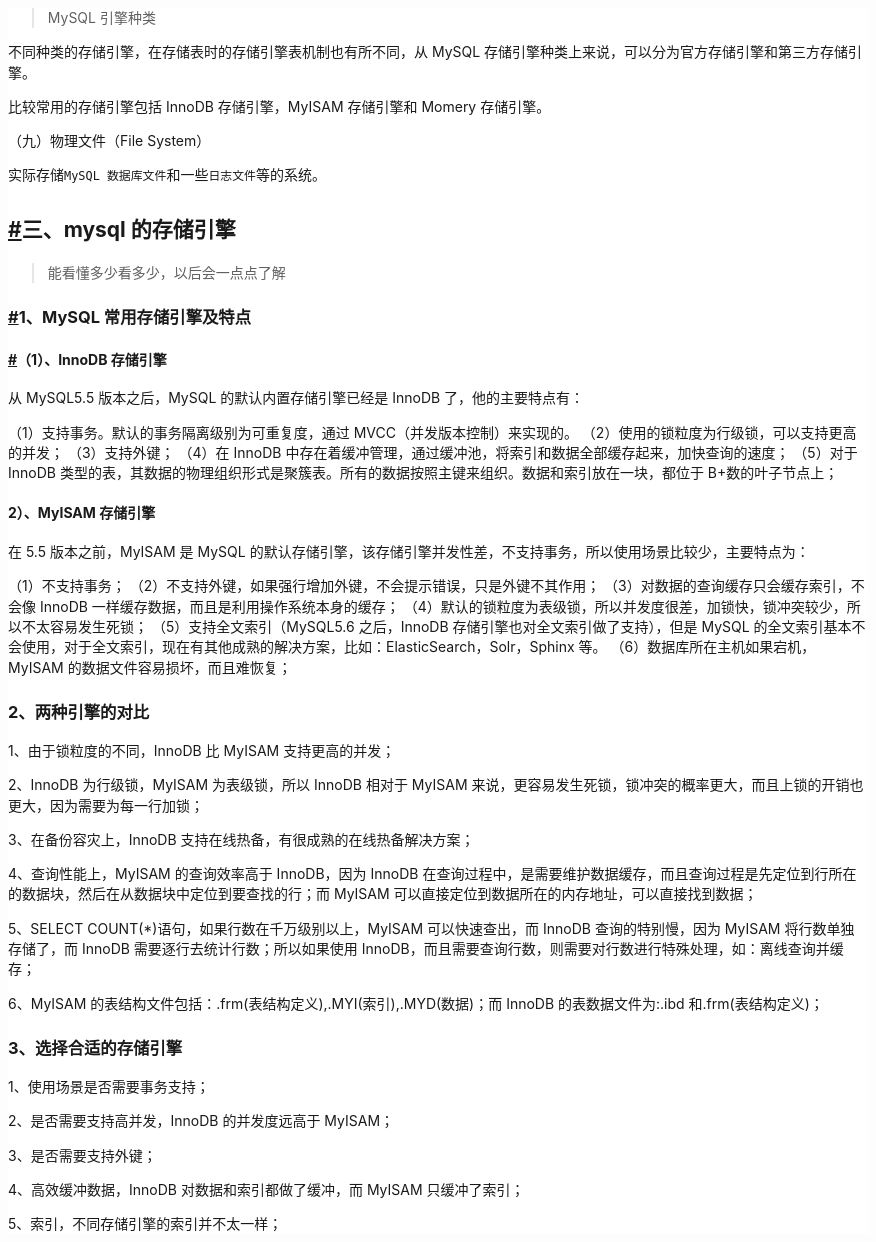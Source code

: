 > MySQL 引擎种类

不同种类的存储引擎，在存储表时的存储引擎表机制也有所不同，从 MySQL 存储引擎种类上来说，可以分为官方存储引擎和第三方存储引擎。

比较常用的存储引擎包括 InnoDB 存储引擎，MyISAM 存储引擎和 Momery 存储引擎。

（九）物理文件（File System）

实际存储`MySQL 数据库文件`和一些`日志文件`等的系统。

## [#](https://ydlclass.com/doc21xnv/database/dir/#三、mysql的存储引擎)三、mysql 的存储引擎

> 能看懂多少看多少，以后会一点点了解

### [#](https://ydlclass.com/doc21xnv/database/dir/#_1、mysql常用存储引擎及特点)1、MySQL 常用存储引擎及特点

#### [#](https://ydlclass.com/doc21xnv/database/dir/#_1-、innodb存储引擎)（1）、InnoDB 存储引擎

从 MySQL5.5 版本之后，MySQL 的默认内置存储引擎已经是 InnoDB 了，他的主要特点有：

（1）支持事务。默认的事务隔离级别为可重复度，通过 MVCC（并发版本控制）来实现的。 （2）使用的锁粒度为行级锁，可以支持更高的并发； （3）支持外键； （4）在 InnoDB 中存在着缓冲管理，通过缓冲池，将索引和数据全部缓存起来，加快查询的速度； （5）对于 InnoDB 类型的表，其数据的物理组织形式是聚簇表。所有的数据按照主键来组织。数据和索引放在一块，都位于 B+数的叶子节点上；

#### 2）、MyISAM 存储引擎

在 5.5 版本之前，MyISAM 是 MySQL 的默认存储引擎，该存储引擎并发性差，不支持事务，所以使用场景比较少，主要特点为：

（1）不支持事务； （2）不支持外键，如果强行增加外键，不会提示错误，只是外键不其作用； （3）对数据的查询缓存只会缓存索引，不会像 InnoDB 一样缓存数据，而且是利用操作系统本身的缓存； （4）默认的锁粒度为表级锁，所以并发度很差，加锁快，锁冲突较少，所以不太容易发生死锁； （5）支持全文索引（MySQL5.6 之后，InnoDB 存储引擎也对全文索引做了支持），但是 MySQL 的全文索引基本不会使用，对于全文索引，现在有其他成熟的解决方案，比如：ElasticSearch，Solr，Sphinx 等。 （6）数据库所在主机如果宕机，MyISAM 的数据文件容易损坏，而且难恢复；

### 2、两种引擎的对比

1、由于锁粒度的不同，InnoDB 比 MyISAM 支持更高的并发；

2、InnoDB 为行级锁，MyISAM 为表级锁，所以 InnoDB 相对于 MyISAM 来说，更容易发生死锁，锁冲突的概率更大，而且上锁的开销也更大，因为需要为每一行加锁；

3、在备份容灾上，InnoDB 支持在线热备，有很成熟的在线热备解决方案；

4、查询性能上，MyISAM 的查询效率高于 InnoDB，因为 InnoDB 在查询过程中，是需要维护数据缓存，而且查询过程是先定位到行所在的数据块，然后在从数据块中定位到要查找的行；而 MyISAM 可以直接定位到数据所在的内存地址，可以直接找到数据；

5、SELECT COUNT(\*)语句，如果行数在千万级别以上，MyISAM 可以快速查出，而 InnoDB 查询的特别慢，因为 MyISAM 将行数单独存储了，而 InnoDB 需要逐行去统计行数；所以如果使用 InnoDB，而且需要查询行数，则需要对行数进行特殊处理，如：离线查询并缓存；

6、MyISAM 的表结构文件包括：.frm(表结构定义),.MYI(索引),.MYD(数据)；而 InnoDB 的表数据文件为:.ibd 和.frm(表结构定义)；

### 3、选择合适的存储引擎

1、使用场景是否需要事务支持；

2、是否需要支持高并发，InnoDB 的并发度远高于 MyISAM；

3、是否需要支持外键；

4、高效缓冲数据，InnoDB 对数据和索引都做了缓冲，而 MyISAM 只缓冲了索引；

5、索引，不同存储引擎的索引并不太一样；
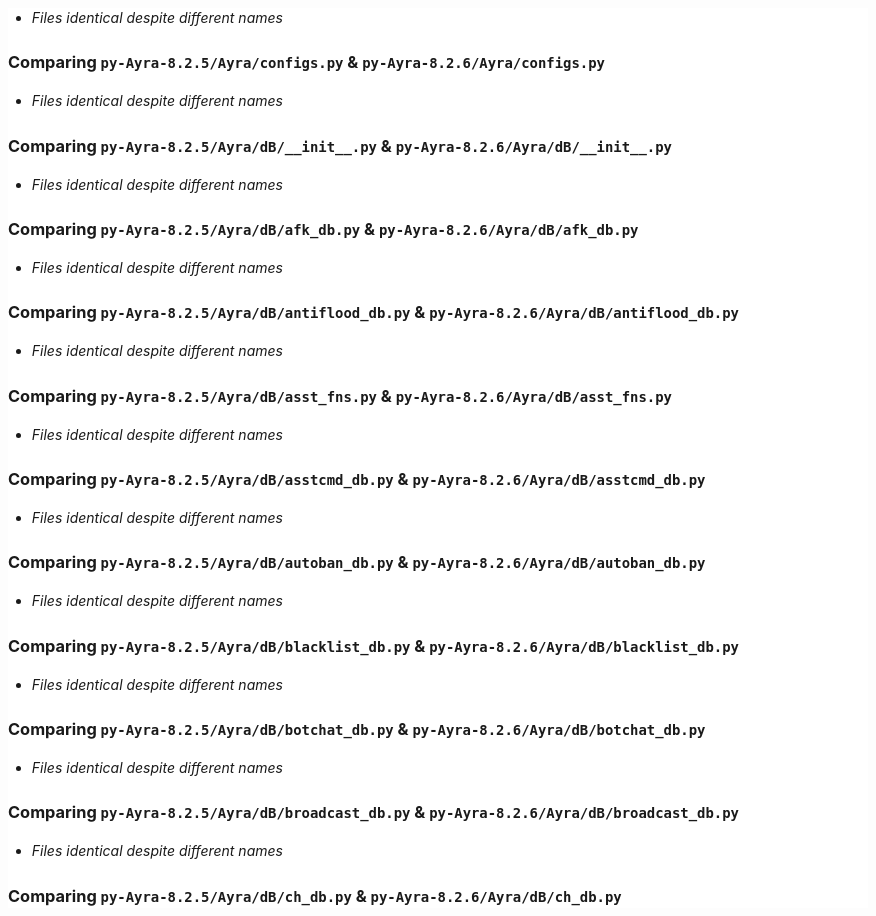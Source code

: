  * *Files identical despite different names*

### Comparing `py-Ayra-8.2.5/Ayra/configs.py` & `py-Ayra-8.2.6/Ayra/configs.py`

 * *Files identical despite different names*

### Comparing `py-Ayra-8.2.5/Ayra/dB/__init__.py` & `py-Ayra-8.2.6/Ayra/dB/__init__.py`

 * *Files identical despite different names*

### Comparing `py-Ayra-8.2.5/Ayra/dB/afk_db.py` & `py-Ayra-8.2.6/Ayra/dB/afk_db.py`

 * *Files identical despite different names*

### Comparing `py-Ayra-8.2.5/Ayra/dB/antiflood_db.py` & `py-Ayra-8.2.6/Ayra/dB/antiflood_db.py`

 * *Files identical despite different names*

### Comparing `py-Ayra-8.2.5/Ayra/dB/asst_fns.py` & `py-Ayra-8.2.6/Ayra/dB/asst_fns.py`

 * *Files identical despite different names*

### Comparing `py-Ayra-8.2.5/Ayra/dB/asstcmd_db.py` & `py-Ayra-8.2.6/Ayra/dB/asstcmd_db.py`

 * *Files identical despite different names*

### Comparing `py-Ayra-8.2.5/Ayra/dB/autoban_db.py` & `py-Ayra-8.2.6/Ayra/dB/autoban_db.py`

 * *Files identical despite different names*

### Comparing `py-Ayra-8.2.5/Ayra/dB/blacklist_db.py` & `py-Ayra-8.2.6/Ayra/dB/blacklist_db.py`

 * *Files identical despite different names*

### Comparing `py-Ayra-8.2.5/Ayra/dB/botchat_db.py` & `py-Ayra-8.2.6/Ayra/dB/botchat_db.py`

 * *Files identical despite different names*

### Comparing `py-Ayra-8.2.5/Ayra/dB/broadcast_db.py` & `py-Ayra-8.2.6/Ayra/dB/broadcast_db.py`

 * *Files identical despite different names*

### Comparing `py-Ayra-8.2.5/Ayra/dB/ch_db.py` & `py-Ayra-8.2.6/Ayra/dB/ch_db.py`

####################

In the records above, some lines may contain the word "https"; copy every one of them.

## [#](https://ydlclass.com/doc21xnv/database/dir/#三、mysql的存储引擎)三、mysql 的存储引擎
### [#](https://ydlclass.com/doc21xnv/database/dir/#_1、mysql常用存储引擎及特点)1、MySQL 常用存储引擎及特点
#### [#](https://ydlclass.com/doc21xnv/database/dir/#_1-、innodb存储引擎)（1）、InnoDB 存储引擎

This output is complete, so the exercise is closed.